Thiago sabe que a seleção brasileira está entre a cruz e a espada ou, mais precisamente, entre a euforia de um título na Copa das Confederações, que começa mês que vem, e o pessimismo que um resultado ruim pode causar em toda uma nação que respira futebol:
“Ambos os aspectos precisam ser encarados com muito cuidado, pois a conquista muitas vezes engana e achamos que estamos bem.

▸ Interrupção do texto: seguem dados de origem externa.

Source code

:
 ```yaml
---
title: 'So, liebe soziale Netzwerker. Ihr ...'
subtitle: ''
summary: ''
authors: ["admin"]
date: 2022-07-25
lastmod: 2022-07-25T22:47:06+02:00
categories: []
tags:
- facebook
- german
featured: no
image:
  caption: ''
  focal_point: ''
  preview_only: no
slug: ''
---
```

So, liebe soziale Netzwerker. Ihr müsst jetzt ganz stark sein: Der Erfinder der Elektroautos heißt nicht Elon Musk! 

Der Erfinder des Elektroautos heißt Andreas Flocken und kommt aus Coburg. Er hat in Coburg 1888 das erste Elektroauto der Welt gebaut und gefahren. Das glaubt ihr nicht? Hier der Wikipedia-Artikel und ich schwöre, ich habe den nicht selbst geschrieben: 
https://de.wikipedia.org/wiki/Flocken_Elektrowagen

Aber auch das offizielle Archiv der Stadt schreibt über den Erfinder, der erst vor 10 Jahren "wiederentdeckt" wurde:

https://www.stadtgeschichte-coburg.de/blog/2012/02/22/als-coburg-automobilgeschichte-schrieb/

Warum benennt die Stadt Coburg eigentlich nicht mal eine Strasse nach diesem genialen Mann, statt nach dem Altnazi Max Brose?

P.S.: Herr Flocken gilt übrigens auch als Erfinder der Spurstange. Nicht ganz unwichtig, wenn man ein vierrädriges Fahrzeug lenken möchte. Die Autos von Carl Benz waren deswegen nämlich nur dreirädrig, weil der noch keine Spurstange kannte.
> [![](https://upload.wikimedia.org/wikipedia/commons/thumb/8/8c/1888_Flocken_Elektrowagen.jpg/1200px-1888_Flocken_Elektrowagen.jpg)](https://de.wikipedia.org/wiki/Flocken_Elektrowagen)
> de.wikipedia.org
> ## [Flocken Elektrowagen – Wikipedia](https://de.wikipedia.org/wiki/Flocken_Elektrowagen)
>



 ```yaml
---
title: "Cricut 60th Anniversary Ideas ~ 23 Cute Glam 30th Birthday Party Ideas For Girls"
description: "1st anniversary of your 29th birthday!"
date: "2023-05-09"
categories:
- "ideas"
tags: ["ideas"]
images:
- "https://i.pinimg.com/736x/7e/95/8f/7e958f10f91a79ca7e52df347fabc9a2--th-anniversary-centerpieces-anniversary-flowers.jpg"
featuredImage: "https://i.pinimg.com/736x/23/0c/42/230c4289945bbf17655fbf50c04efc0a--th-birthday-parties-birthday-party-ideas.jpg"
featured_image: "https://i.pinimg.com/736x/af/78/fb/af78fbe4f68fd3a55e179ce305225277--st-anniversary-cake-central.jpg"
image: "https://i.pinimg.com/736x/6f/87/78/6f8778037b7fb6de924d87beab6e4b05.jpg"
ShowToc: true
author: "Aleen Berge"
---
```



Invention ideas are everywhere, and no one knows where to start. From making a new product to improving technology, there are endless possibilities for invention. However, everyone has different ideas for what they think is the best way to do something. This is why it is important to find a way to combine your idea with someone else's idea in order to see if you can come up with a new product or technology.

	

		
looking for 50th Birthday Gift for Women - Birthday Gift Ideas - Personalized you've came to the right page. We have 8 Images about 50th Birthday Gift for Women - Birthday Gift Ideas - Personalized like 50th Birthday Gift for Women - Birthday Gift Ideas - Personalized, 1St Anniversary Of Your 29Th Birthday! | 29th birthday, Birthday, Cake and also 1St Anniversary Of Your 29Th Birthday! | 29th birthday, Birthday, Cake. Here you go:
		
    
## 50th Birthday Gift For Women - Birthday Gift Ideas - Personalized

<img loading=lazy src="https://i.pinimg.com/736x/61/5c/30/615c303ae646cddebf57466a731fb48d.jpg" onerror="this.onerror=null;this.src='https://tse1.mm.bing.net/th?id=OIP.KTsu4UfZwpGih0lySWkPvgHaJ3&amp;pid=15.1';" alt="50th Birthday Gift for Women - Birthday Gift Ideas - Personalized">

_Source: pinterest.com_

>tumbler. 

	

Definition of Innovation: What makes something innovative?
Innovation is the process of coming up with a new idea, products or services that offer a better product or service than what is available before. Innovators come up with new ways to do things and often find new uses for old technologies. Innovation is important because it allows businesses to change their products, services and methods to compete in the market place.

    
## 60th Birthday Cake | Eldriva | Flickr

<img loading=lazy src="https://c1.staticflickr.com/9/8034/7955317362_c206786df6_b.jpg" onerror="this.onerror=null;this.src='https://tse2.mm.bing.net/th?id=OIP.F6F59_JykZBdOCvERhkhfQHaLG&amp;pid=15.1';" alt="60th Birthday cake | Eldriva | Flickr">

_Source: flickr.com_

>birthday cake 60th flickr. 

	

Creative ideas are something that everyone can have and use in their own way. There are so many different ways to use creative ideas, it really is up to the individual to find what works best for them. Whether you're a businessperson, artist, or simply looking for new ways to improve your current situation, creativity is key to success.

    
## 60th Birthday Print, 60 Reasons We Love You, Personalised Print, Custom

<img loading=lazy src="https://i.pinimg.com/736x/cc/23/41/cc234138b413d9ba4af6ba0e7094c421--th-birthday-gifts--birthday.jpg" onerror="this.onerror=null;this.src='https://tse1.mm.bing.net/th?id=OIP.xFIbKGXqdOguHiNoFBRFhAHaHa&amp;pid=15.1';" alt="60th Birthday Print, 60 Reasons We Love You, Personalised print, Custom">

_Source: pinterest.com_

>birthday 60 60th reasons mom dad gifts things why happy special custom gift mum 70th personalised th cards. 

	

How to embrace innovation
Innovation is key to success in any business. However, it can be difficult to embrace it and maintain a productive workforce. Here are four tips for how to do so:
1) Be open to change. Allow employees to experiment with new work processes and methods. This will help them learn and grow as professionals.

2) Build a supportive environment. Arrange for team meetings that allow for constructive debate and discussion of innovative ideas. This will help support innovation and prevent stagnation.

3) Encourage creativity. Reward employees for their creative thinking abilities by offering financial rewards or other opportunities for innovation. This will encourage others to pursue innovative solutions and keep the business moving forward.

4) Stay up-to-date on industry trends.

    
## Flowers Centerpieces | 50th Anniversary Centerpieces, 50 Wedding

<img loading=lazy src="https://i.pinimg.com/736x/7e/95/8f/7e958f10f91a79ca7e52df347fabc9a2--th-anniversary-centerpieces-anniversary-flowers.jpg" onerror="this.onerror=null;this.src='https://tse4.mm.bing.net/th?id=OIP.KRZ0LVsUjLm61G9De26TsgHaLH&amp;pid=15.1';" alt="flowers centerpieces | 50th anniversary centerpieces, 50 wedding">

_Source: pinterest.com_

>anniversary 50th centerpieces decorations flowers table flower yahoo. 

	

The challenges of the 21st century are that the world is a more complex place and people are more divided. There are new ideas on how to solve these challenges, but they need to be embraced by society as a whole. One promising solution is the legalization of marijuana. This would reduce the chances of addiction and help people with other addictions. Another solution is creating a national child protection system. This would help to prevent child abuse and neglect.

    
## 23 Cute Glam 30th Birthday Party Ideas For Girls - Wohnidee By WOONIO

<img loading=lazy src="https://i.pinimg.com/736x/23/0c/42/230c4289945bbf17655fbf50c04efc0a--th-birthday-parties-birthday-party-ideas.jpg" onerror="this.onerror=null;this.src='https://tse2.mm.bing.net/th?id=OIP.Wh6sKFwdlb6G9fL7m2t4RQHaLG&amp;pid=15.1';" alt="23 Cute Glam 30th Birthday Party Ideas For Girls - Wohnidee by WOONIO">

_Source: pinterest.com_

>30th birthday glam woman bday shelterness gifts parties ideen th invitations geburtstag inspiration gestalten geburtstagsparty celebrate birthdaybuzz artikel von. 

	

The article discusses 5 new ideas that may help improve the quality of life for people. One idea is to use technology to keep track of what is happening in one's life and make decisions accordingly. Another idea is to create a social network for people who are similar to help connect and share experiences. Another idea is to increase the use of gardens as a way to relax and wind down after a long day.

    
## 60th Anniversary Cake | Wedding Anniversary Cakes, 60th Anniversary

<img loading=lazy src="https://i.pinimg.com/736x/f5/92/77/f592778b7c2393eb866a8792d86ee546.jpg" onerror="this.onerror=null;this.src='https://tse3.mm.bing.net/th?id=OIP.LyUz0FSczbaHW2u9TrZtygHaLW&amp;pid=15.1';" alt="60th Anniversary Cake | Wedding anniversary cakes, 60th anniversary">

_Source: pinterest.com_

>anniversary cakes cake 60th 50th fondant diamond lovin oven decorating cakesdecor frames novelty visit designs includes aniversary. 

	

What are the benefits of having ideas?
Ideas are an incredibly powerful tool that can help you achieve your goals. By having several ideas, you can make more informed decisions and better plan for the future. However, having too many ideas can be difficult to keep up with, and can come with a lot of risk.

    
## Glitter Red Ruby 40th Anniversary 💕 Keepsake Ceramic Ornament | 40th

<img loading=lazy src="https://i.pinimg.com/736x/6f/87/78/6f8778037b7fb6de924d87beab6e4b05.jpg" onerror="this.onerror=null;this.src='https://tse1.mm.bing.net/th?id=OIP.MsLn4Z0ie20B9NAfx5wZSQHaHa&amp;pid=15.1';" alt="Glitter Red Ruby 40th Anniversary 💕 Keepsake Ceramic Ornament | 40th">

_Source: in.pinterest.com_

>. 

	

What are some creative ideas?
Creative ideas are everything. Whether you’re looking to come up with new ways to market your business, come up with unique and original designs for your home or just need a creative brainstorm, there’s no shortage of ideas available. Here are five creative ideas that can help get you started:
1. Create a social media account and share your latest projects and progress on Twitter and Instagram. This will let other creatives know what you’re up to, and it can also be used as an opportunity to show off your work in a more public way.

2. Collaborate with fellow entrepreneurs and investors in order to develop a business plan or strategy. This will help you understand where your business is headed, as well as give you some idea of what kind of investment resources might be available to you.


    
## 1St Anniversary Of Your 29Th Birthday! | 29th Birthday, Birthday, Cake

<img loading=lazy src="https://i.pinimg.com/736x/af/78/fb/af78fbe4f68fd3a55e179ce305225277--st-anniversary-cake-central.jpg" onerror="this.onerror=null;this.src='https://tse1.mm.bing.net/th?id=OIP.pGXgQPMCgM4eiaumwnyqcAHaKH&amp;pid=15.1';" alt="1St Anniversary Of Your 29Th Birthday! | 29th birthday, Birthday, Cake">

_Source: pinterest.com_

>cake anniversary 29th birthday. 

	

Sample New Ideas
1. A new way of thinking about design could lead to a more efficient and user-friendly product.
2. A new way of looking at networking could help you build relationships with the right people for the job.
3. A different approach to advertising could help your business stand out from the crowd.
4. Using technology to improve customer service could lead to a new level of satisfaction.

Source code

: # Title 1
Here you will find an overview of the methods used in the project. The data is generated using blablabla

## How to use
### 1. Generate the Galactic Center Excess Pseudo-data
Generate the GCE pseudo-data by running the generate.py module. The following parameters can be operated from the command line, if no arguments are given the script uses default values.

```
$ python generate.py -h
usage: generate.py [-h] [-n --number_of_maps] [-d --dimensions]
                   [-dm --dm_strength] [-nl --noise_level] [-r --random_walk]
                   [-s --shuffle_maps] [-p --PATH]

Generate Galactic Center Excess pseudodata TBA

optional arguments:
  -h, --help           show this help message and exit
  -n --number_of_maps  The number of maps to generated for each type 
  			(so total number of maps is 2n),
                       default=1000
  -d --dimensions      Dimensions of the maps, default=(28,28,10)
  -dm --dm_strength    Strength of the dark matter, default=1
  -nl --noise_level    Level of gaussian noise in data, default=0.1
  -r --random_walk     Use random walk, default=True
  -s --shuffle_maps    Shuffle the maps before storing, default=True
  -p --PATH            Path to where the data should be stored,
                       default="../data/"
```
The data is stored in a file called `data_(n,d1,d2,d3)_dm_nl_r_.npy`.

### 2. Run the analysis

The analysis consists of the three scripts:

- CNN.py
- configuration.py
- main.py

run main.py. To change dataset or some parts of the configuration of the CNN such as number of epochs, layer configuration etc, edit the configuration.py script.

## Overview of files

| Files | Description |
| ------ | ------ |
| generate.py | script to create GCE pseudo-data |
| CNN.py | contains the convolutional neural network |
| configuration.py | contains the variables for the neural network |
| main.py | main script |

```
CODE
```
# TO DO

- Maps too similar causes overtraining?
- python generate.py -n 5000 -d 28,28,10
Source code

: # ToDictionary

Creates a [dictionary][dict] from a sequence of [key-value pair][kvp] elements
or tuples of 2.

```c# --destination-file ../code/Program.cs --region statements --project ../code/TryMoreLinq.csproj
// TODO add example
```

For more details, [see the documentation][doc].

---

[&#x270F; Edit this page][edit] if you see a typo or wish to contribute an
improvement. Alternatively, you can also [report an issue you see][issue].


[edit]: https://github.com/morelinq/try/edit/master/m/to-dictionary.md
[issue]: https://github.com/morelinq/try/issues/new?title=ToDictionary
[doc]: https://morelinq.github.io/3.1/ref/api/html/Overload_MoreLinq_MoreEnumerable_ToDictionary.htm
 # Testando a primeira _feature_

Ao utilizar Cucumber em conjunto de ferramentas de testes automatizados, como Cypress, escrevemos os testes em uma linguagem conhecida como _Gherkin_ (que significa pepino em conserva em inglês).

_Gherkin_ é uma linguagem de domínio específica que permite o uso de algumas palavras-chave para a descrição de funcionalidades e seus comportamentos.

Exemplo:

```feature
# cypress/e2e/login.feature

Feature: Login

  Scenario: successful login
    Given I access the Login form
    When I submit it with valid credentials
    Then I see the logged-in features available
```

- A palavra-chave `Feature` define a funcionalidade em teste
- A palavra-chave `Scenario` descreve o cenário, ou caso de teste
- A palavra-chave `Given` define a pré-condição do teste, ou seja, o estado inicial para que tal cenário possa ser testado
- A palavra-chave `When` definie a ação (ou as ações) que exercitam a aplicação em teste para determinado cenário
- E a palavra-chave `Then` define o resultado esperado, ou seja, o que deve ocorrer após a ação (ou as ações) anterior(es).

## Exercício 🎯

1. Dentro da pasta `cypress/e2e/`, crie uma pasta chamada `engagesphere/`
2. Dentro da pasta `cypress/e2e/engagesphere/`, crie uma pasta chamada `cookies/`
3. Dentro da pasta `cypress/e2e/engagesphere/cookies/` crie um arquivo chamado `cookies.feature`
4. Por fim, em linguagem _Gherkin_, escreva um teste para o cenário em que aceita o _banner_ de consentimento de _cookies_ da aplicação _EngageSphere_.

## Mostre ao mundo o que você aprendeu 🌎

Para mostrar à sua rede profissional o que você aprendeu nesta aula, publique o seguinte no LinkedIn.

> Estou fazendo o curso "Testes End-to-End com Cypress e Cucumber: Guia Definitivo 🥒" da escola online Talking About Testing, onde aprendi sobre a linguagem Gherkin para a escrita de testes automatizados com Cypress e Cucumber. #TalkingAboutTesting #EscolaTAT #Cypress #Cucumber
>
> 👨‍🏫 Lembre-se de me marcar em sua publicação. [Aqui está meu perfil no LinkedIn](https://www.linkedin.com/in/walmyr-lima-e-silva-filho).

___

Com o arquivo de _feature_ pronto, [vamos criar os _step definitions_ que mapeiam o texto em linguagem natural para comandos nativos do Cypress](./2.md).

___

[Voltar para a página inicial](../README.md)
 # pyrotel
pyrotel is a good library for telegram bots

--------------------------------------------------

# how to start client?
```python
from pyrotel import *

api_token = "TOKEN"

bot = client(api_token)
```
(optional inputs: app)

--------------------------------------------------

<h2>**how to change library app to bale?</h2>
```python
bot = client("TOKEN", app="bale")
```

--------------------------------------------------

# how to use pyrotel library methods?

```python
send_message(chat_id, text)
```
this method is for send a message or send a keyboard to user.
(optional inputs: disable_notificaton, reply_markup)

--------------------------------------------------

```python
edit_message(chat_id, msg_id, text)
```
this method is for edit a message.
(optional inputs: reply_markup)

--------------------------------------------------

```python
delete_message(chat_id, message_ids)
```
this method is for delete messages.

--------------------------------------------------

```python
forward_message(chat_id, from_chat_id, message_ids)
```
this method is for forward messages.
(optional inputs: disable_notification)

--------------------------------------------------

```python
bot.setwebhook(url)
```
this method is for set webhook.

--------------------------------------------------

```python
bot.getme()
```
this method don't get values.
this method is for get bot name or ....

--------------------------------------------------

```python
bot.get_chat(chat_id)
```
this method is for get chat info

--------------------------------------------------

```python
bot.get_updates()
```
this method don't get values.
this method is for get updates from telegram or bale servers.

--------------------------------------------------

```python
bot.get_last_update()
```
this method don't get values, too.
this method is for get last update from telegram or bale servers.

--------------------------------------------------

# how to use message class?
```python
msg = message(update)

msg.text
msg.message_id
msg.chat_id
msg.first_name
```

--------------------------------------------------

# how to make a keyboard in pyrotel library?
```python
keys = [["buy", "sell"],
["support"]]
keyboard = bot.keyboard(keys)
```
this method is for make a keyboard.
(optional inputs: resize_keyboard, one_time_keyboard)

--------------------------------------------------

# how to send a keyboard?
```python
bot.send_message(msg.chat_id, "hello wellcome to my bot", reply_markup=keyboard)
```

"Apesar do início difícil em relação a adaptação de cultura, forma de jogo, que tem mais contato, entendo que foi positivo, já que conquistamos o Francês e fomos bem na Liga dos Campeões da Europa”, disse Thiago, que elegeu o inglês Rio Ferdinand, do Manchester United como o melhor do mundo na sua posição.
Sobre o assunto mais comentado da semana no mundo, Thiago lamentou a aposentadoria do inglês David Beckham com quem já havia jogado no Milan. “Ele é um grande profissional. O futebol precisava ter vários iguais a ele. Certamente fará falta. Vou torcer para que continue envolvido no futebol, pois o esporte necessita de grandes profissionais”.